Y en esa dirección continuaron: Aethenir a paso de marcha, como si supiera adónde iba, mientras Farnir les susurraba preguntas a los esclavos junto a los que pasaban —y eran legión—, para averiguar adónde debían ir. Al final, tras otros varios giros a derecha e izquierda, les indicaron una casa conocida como El Crisol de los Deleites.
Justo antes de llegar, Aethenir los llevó a un callejón oscuro que había entre dos casas, y comenzó a quitarles los grilletes.
—¿Qué debo decir? —gimoteó—. ¿Y si no nos dejan entrar?
—Entonces, lucharemos por fin —dijo Gotrek.
—¿Y si no es el sitio correcto, después de todo?
—También lucharemos —replicó Gotrek.
—Diles… —comenzó Félix, mientras intentaba pensar—. Diles: «Ella aguarda». Si es el sitio correcto, nos llevarán ante la hechicera. Si no lo es, no nos habremos comprometido.
Se dejaron los grilletes abiertos puestos en torno a las muñecas, y siguieron a Aethenir fuera del callejón para encaminarse hacia los guardias que había ante la puerta de El Crisol de los Deleites. Por fuera, al menos, se diferenciaba poco de cualquier otra de las casas de placer. El cartel, si se lo podía llamar así, era un burbujeante crisol que colgaba sobre un fuego, dentro de un nicho tallado en la pared delantera, del que salpicaba algo cuyo aspecto y olor se parecían mucho a los de la sangre. Los guardias eran enormes mujeres druchii vestidas sólo con manchados delantales de cuero de herrero, grebas y guanteletes dorados, y cascos con cresta de plumas púrpuras y rosadas que parecían llamas. Se pusieron firmes cuando Aethenir se detuvo ante ellas.

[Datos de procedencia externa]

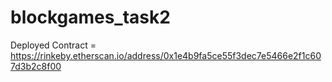 ﻿# blockgames_task2
 Deployed Contract =  https://rinkeby.etherscan.io/address/0x1e4b9fa5ce55f3dec7e5466e2f1c607d3b2c8f00


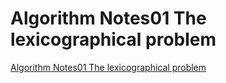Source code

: # Algorithm Notes01 The lexicographical problem
[Algorithm Notes01 The lexicographical problem](https://aiwithcloud.com/2022/09/15/algorithm_notes01_the_lexicographical_problem/)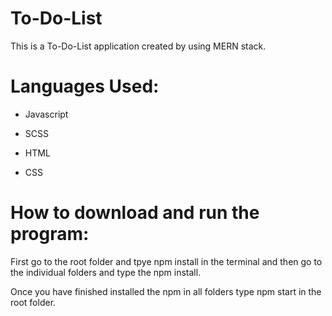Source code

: # To-Do-List
This is a To-Do-List application created by using MERN stack.

# Languages Used:

- Javascript

- SCSS

- HTML

- CSS

# How to download and run the program:

First go to the root folder and tpye npm install in the terminal and then go to the individual folders and type the npm install.

Once you have finished installed the npm in all folders type npm start in the root folder.
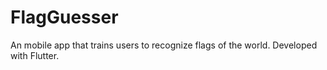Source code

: # FlagGuesser
An mobile app that trains users to recognize flags of the world. Developed with Flutter.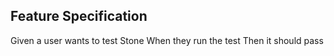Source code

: ## Feature Specification

Given a user wants to test Stone
When they run the test
Then it should pass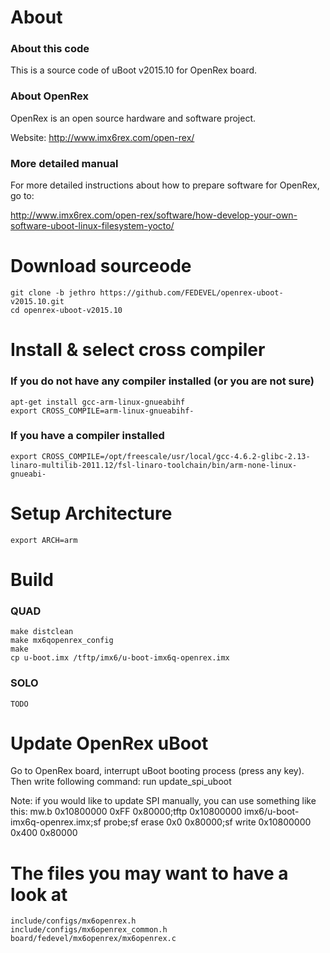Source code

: # About
### About this code
This is a source code of uBoot v2015.10 for OpenRex board.

### About OpenRex
OpenRex is an open source hardware and software project.


Website: http://www.imx6rex.com/open-rex/

### More detailed manual
For more detailed instructions about how to prepare software for OpenRex, go to:


http://www.imx6rex.com/open-rex/software/how-develop-your-own-software-uboot-linux-filesystem-yocto/

# Download sourceode
    git clone -b jethro https://github.com/FEDEVEL/openrex-uboot-v2015.10.git
    cd openrex-uboot-v2015.10

# Install & select cross compiler

### If you do not have any compiler installed (or you are not sure)
    apt-get install gcc-arm-linux-gnueabihf
    export CROSS_COMPILE=arm-linux-gnueabihf-

### If you have a compiler installed
    export CROSS_COMPILE=/opt/freescale/usr/local/gcc-4.6.2-glibc-2.13-linaro-multilib-2011.12/fsl-linaro-toolchain/bin/arm-none-linux-gnueabi-

# Setup Architecture
    export ARCH=arm

# Build 
### QUAD
    make distclean
    make mx6qopenrex_config
    make
    cp u-boot.imx /tftp/imx6/u-boot-imx6q-openrex.imx

### SOLO
    TODO

# Update OpenRex uBoot
Go to OpenRex board, interrupt uBoot booting process (press any key). Then write following command:
    run update_spi_uboot

Note: if you would like to update SPI manually, you can use something like this:
    mw.b 0x10800000 0xFF 0x80000;tftp 0x10800000 imx6/u-boot-imx6q-openrex.imx;sf probe;sf erase 0x0 0x80000;sf write 0x10800000 0x400 0x80000

# The files you may want to have a look at
    include/configs/mx6openrex.h
    include/configs/mx6openrex_common.h
    board/fedevel/mx6openrex/mx6openrex.c
    


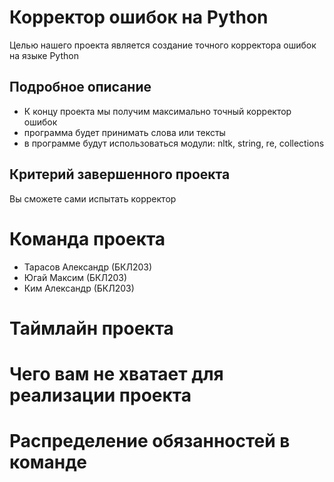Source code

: # Корректор ошибок на Python
Целью нашего проекта является создание точного корректора ошибок на языке Python

## Подробное описание
* К концу проекта мы получим максимально точный корректор ошибок
* программа будет принимать слова или тексты
* в программе будут использоваться модули: nltk, string, re, collections

## Критерий завершенного проекта
Вы сможете сами испытать корректор

# Команда проекта
* Тарасов Александр (БКЛ203)
* Югай Максим (БКЛ203)
* Ким Александр (БКЛ203)
 
# Таймлайн проекта

# Чего вам не хватает для реализации проекта

# Распределение обязанностей в команде
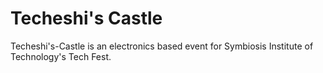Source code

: # Techeshi's Castle
Techeshi's-Castle is an electronics based event for Symbiosis Institute of Technology's Tech Fest.
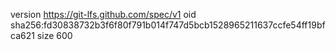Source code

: version https://git-lfs.github.com/spec/v1
oid sha256:fd30838732b3f6f80f791b014f747d5bcb1528965211637ccfe54ff19bfca621
size 600
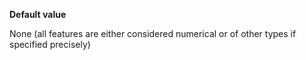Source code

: **Default value**

None (all features are either considered numerical or of other types if specified precisely)
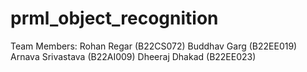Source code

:# prml_object_recognition

Team Members:
Rohan Regar (B22CS072)
Buddhav Garg (B22EE019)
Arnava Srivastava (B22AI009)
Dheeraj Dhakad (B22EE023)
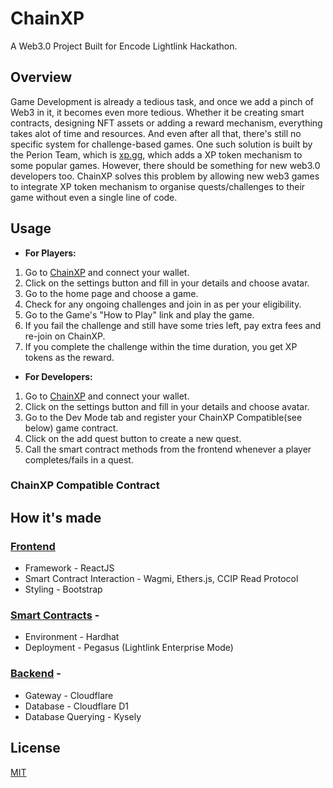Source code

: # ChainXP

A Web3.0 Project Built for Encode Lightlink Hackathon.

## Overview
Game Development is already a tedious task, and once we add a pinch of Web3 in it, it becomes even more tedious. Whether it be creating smart contracts, designing NFT assets or adding a reward mechanism, everything takes alot of time and resources. And even after all that, there's still no specific system for challenge-based games. One such solution is built by the Perion Team, which is [xp.gg](xp.gg), which adds a XP token mechanism to some popular games. However, there should be something for new web3.0 developers too.
ChainXP solves this problem by allowing new web3 games to integrate XP token mechanism to organise quests/challenges to their game without even a single line of code.

## Usage

- **For Players:**
1. Go to [ChainXP](www.chainxp.com) and connect your wallet.
2. Click on the settings button and fill in your details and choose avatar.
3. Go to the home page and choose a game.
4. Check for any ongoing challenges and join in as per your eligibility.
5. Go to the Game's "How to Play" link and play the game.
6. If you fail the challenge and still have some tries left, pay extra fees and re-join on ChainXP.
7. If you complete the challenge within the time duration, you get XP tokens as the reward.

- **For Developers:**
1. Go to [ChainXP](www.chainxp.com) and connect your wallet.
2. Click on the settings button and fill in your details and choose avatar.
3. Go to the Dev Mode tab and register your ChainXP Compatible(see below) game contract.
4. Click on the add quest button to create a new quest.
5. Call the smart contract methods from the frontend whenever a player completes/fails in a quest.

### ChainXP Compatible Contract

## How it's made
### [Frontend](/frontend/README.md)
- Framework - ReactJS
- Smart Contract Interaction - Wagmi, Ethers.js, CCIP Read Protocol
- Styling - Bootstrap
### [Smart Contracts](/contracts/README.md) -
- Environment - Hardhat
- Deployment - Pegasus (Lightlink Enterprise Mode)
### [Backend](/worker/README.md) -
- Gateway - Cloudflare
- Database - Cloudflare D1
- Database Querying - Kysely

## License

[MIT](https://choosealicense.com/licenses/mit/)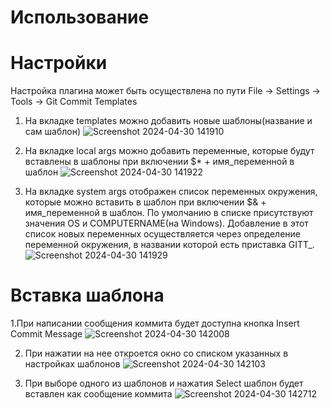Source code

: # Использование

# Настройки

Настройка плагина может быть осуществлена по пути File -> Settings -> Tools -> Git Commit Templates
1. На вкладке templates можно добавить новые шаблоны(название и сам шаблон)
  ![Screenshot 2024-04-30 141910](https://github.com/azatyamanaev/git-commit-template/assets/49018424/47c1b549-b3c4-45f9-a415-73771c41f732)

2. На вкладке local args можно добавить переменные, которые будут вставлены в шаблоны при включении $* + имя_переменной в шаблон
  ![Screenshot 2024-04-30 141922](https://github.com/azatyamanaev/git-commit-template/assets/49018424/3f3f35b5-aa05-4f24-90fb-8da53878aa48)

3. На вкладке system args отображен список переменных окружения, которые можно вставить в шаблон при включении $& + имя_переменной в шаблон. По умолчанию в списке присутствуют значения OS и COMPUTERNAME(на Windows). Добавление в этот список новых переменных осуществляется через определение переменной окружения, в названии которой есть приставка GITT_.
  ![Screenshot 2024-04-30 141929](https://github.com/azatyamanaev/git-commit-template/assets/49018424/31fdac02-ea78-4259-8778-8b07fb2a966a)

# Вставка шаблона

1.При написании сообщения коммита будет доступна кнопка Insert Commit Message
  ![Screenshot 2024-04-30 142008](https://github.com/azatyamanaev/git-commit-template/assets/49018424/7d9caf54-18bf-425a-9954-f25815a948f4)

2. При нажатии на нее откроется окно со списком указанных в настройках шаблонов
  ![Screenshot 2024-04-30 142103](https://github.com/azatyamanaev/git-commit-template/assets/49018424/e3effcd9-d3f1-4858-81e5-46151e6ad920)


3. При выборе одного из шаблонов и нажатия Select шаблон будет вставлен как сообщение коммита
  ![Screenshot 2024-04-30 142712](https://github.com/azatyamanaev/git-commit-template/assets/49018424/591718e5-582f-4617-94c5-42ecfb3e96af)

Tampoco en esta ocasión entendió Félix lo que se decían unos a otros, pero los guardias parecían tratarlo con la máxima deferencia. Le hicieron una reverencia, y luego una de ellas fue hasta la puerta y habló con alguien del interior. Pasado un momento, salió un esclavo humano ataviado sólo con un taparrabos púrpura, se inclinó casi hasta el suelo y les hizo un gesto para que lo siguieran.
El interior era todo lo que Félix había temido, y peor. El motivo del fuego continuaba en todo el vestíbulo hexagonal, donde ardían braseros con llama púrpura. Una mujer druchii que llevaba los pechos desnudos pero se ocultaba tras un velo, se inclinó ante Aethenir cuando el esclavo los hizo entrar en un corredor pintado con llamas negras y púrpura. Procedentes de arriba, de abajo y de todo el entorno, Félix oía sonidos de éxtasis y de tormento: gemidos, alaridos y susurros de miedo. Una muchacha imploraba misericordia de modo desgarrador en bretoniano. Una voz masculina reía o gritaba, Félix no pudo determinar cuál de las dos cosas.
A través de arcadas cerradas sólo parcialmente por cortinas, Félix captó atisbos de fuego, carne y asesinatos. Se encogió ante los hierros de marcar, las atroces heridas y los cuchillos que relumbraban al rojo vivo. A su mente volvieron, sin que los invitara, recuerdos de la lucha dentro de las bodegas de la Llama Purificadora y de los fuegos con que los había atacado Lichtmann, y lo hicieron estremecer. En una sala vio un círculo de hombres y mujeres druchii que se pasaban una pipa esmaltada de unos a otros mientras miraban cómo vertían el oro fundido de un crisol, gota a gota, sobre la cara de una mujer que estaba atada. Reían soñadoramente ante cada alarido y convulsión.
Félix oyó que Gotrek gruñía junto a él, y se dio cuenta de que también él estaba gruñendo.
El esclavo de la casa los condujo hacia abajo por una escalera de caracol hecha de hierro que estaba caliente al tacto. Tres tramos más abajo, les hizo una reverencia para que entraran en una sala cuadrada de mármol negro que tenía una puerta en cada pared, y en lo alto de la cual colgaba una araña de antorchas de llama color púrpura. Las vetas del mármol destellaban en color rosa en la oscilante luz. La puerta de la pared opuesta era más lujosa que las otras, enmarcada en columnas ahusadas y rematada por un arco decorativo donde habían incrustado un rostro frío y de inmaculada belleza, hecho de piedra blanca. Había tres Infinitos ante esta puerta, rígidamente firmes.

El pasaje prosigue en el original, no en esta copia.